Une crise régionale aux répercussions mondiales

Fatih Birol
 

Le Moyen-Orient reste l’une des régions les plus stratégiques pour l’approvisionnement énergétique mondial. Une grande partie du pétrole consommé dans le monde transite par le détroit d’Ormuz, passage maritime essentiel reliant le Golfe persique aux marchés internationaux. Dans un contexte marqué par les tensions persistantes entre Washington et Téhéran, Fatih Birol estime qu’une reprise des hostilités pourrait provoquer une nouvelle flambée des prix du pétrole et du gaz sur les marchés mondiaux. Une telle situation aurait des répercussions immédiates bien au-delà de la région concernée. Les économies africaines, déjà confrontées à des défis budgétaires et à des pressions inflationnistes, pourraient être parmi les plus exposées aux conséquences d’un choc énergétique majeur.

L’Afrique demeure vulnérable malgré ses ressources

Paradoxalement, l’Afrique dispose d’importantes ressources pétrolières et gazières. Des pays comme le Gabon, le Nigeria, l’Angola, l’Algérie ou encore la Libye figurent parmi les principaux producteurs d’hydrocarbures du continent. Cependant, une grande partie des États africains continue d’importer des carburants raffinés pour répondre à leurs besoins domestiques. Cette dépendance expose les consommateurs et les entreprises aux variations des cours internationaux. Une hausse durable des prix du pétrole se traduirait par une augmentation des coûts de transport, des dépenses énergétiques des ménages et des charges de production des entreprises. Pour les gouvernements, la situation pourrait également entraîner une hausse des dépenses publiques liées aux mécanismes de soutien aux carburants ou à l’électricité.

Le risque d’un impact direct sur le coût de la vie

Les conséquences d’un choc énergétique dépassent largement le seul secteur pétrolier. Lorsque les prix des carburants augmentent, l’ensemble de la chaîne économique est affecté. Les coûts du transport de marchandises progressent, les prix des produits alimentaires peuvent grimper et l’inflation s’accélère.

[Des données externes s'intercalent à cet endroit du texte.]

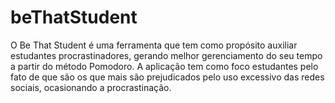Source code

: # beThatStudent
O Be That Student é uma ferramenta que tem como propósito auxiliar estudantes procrastinadores, gerando melhor gerenciamento do seu tempo a partir do método Pomodoro. A aplicação tem como foco estudantes pelo fato de que são os que mais são prejudicados pelo uso excessivo das redes sociais, ocasionando a procrastinação.
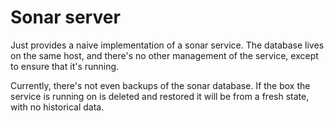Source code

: # Sonar server

Just provides a naive implementation of a sonar service. The database lives on the same host, and there's no other
management of the service, except to ensure that it's running. 

Currently, there's not even backups of the sonar database. If the box the service is running on is deleted and restored
it will be from a fresh state, with no historical data.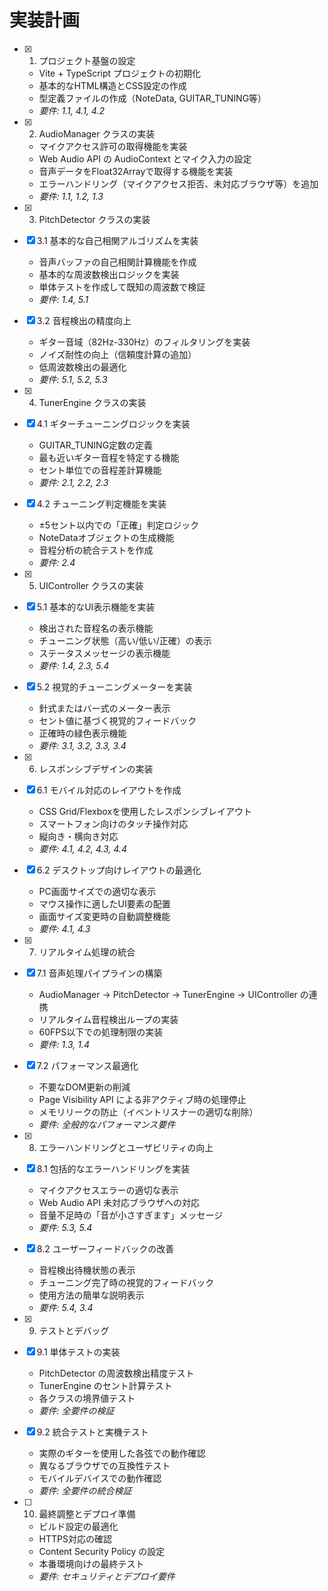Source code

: # 実装計画

- [x] 1. プロジェクト基盤の設定





  - Vite + TypeScript プロジェクトの初期化
  - 基本的なHTML構造とCSS設定の作成
  - 型定義ファイルの作成（NoteData, GUITAR_TUNING等）
  - _要件: 1.1, 4.1, 4.2_

- [x] 2. AudioManager クラスの実装





  - マイクアクセス許可の取得機能を実装
  - Web Audio API の AudioContext とマイク入力の設定
  - 音声データをFloat32Arrayで取得する機能を実装
  - エラーハンドリング（マイクアクセス拒否、未対応ブラウザ等）を追加
  - _要件: 1.1, 1.2, 1.3_

- [x] 3. PitchDetector クラスの実装




- [x] 3.1 基本的な自己相関アルゴリズムを実装


  - 音声バッファの自己相関計算機能を作成
  - 基本的な周波数検出ロジックを実装
  - 単体テストを作成して既知の周波数で検証
  - _要件: 1.4, 5.1_

- [x] 3.2 音程検出の精度向上


  - ギター音域（82Hz-330Hz）のフィルタリングを実装
  - ノイズ耐性の向上（信頼度計算の追加）
  - 低周波数検出の最適化
  - _要件: 5.1, 5.2, 5.3_

- [x] 4. TunerEngine クラスの実装





- [x] 4.1 ギターチューニングロジックを実装


  - GUITAR_TUNING定数の定義
  - 最も近いギター音程を特定する機能
  - セント単位での音程差計算機能
  - _要件: 2.1, 2.2, 2.3_

- [x] 4.2 チューニング判定機能を実装


  - ±5セント以内での「正確」判定ロジック
  - NoteDataオブジェクトの生成機能
  - 音程分析の統合テストを作成
  - _要件: 2.4_

- [x] 5. UIController クラスの実装





- [x] 5.1 基本的なUI表示機能を実装

  - 検出された音程名の表示機能
  - チューニング状態（高い/低い/正確）の表示
  - ステータスメッセージの表示機能
  - _要件: 1.4, 2.3, 5.4_

- [x] 5.2 視覚的チューニングメーターを実装


  - 針式またはバー式のメーター表示
  - セント値に基づく視覚的フィードバック
  - 正確時の緑色表示機能
  - _要件: 3.1, 3.2, 3.3, 3.4_

- [x] 6. レスポンシブデザインの実装




- [x] 6.1 モバイル対応のレイアウトを作成


  - CSS Grid/Flexboxを使用したレスポンシブレイアウト
  - スマートフォン向けのタッチ操作対応
  - 縦向き・横向き対応
  - _要件: 4.1, 4.2, 4.3, 4.4_

- [x] 6.2 デスクトップ向けレイアウトの最適化


  - PC画面サイズでの適切な表示
  - マウス操作に適したUI要素の配置
  - 画面サイズ変更時の自動調整機能
  - _要件: 4.1, 4.3_

- [x] 7. リアルタイム処理の統合




- [x] 7.1 音声処理パイプラインの構築


  - AudioManager → PitchDetector → TunerEngine → UIController の連携
  - リアルタイム音程検出ループの実装
  - 60FPS以下での処理制限の実装
  - _要件: 1.3, 1.4_

- [x] 7.2 パフォーマンス最適化


  - 不要なDOM更新の削減
  - Page Visibility API による非アクティブ時の処理停止
  - メモリリークの防止（イベントリスナーの適切な削除）
  - _要件: 全般的なパフォーマンス要件_

- [x] 8. エラーハンドリングとユーザビリティの向上




- [x] 8.1 包括的なエラーハンドリングを実装


  - マイクアクセスエラーの適切な表示
  - Web Audio API 未対応ブラウザへの対応
  - 音量不足時の「音が小さすぎます」メッセージ
  - _要件: 5.3, 5.4_

- [x] 8.2 ユーザーフィードバックの改善


  - 音程検出待機状態の表示
  - チューニング完了時の視覚的フィードバック
  - 使用方法の簡単な説明表示
  - _要件: 5.4, 3.4_

- [x] 9. テストとデバッグ




- [x] 9.1 単体テストの実装


  - PitchDetector の周波数検出精度テスト
  - TunerEngine のセント計算テスト
  - 各クラスの境界値テスト
  - _要件: 全要件の検証_

- [x] 9.2 統合テストと実機テスト


  - 実際のギターを使用した各弦での動作確認
  - 異なるブラウザでの互換性テスト
  - モバイルデバイスでの動作確認
  - _要件: 全要件の統合検証_

- [ ] 10. 最終調整とデプロイ準備
  - ビルド設定の最適化
  - HTTPS対応の確認
  - Content Security Policy の設定
  - 本番環境向けの最終テスト
  - _要件: セキュリティとデプロイ要件_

Dans plusieurs pays africains où le pouvoir d’achat reste fragile, une hausse prolongée des prix de l’énergie pourrait accentuer les tensions sociales et compliquer les efforts de relance économique. Pour des économies fortement dépendantes des importations, la facture énergétique représente souvent une part importante des dépenses extérieures.

Vers une souveraineté énergétique africaine ?

Face à ces risques, Fatih Birol plaide pour une accélération des investissements énergétiques sur le continent. Le directeur de l’AIE estime que l’Afrique doit renforcer ses capacités de production et de transformation des hydrocarbures afin de réduire sa dépendance aux marchés internationaux. Le développement des raffineries locales figure parmi les solutions identifiées pour limiter l’importation de produits raffinés et mieux valoriser les ressources disponibles sur le continent. L’AIE encourage également le recours au gaz naturel liquéfié ainsi que le déploiement massif des énergies renouvelables, notamment l’énergie solaire, dont le potentiel reste largement sous-exploité dans plusieurs régions africaines.

Un enjeu stratégique pour le Gabon

Pour le Gabon, cette réflexion intervient à un moment où les autorités affichent leur volonté de renforcer la transformation locale des ressources naturelles et de moderniser les infrastructures énergétiques du pays. Les projets de développement industriel, les investissements dans le secteur minier ainsi que les ambitions de diversification économique nécessitent un approvisionnement énergétique stable et compétitif. Une nouvelle crise internationale pourrait fragiliser ces objectifs en renchérissant les coûts de production et en accentuant les pressions sur les finances publiques. Au-delà du conflit entre les États-Unis et l’Iran, l’avertissement de Fatih Birol souligne une réalité plus profonde : l’Afrique reste fortement exposée aux turbulences du marché énergétique mondial. Pour réduire cette vulnérabilité, le continent devra accélérer sa transition vers une plus grande autonomie énergétique et renforcer ses capacités de production locale.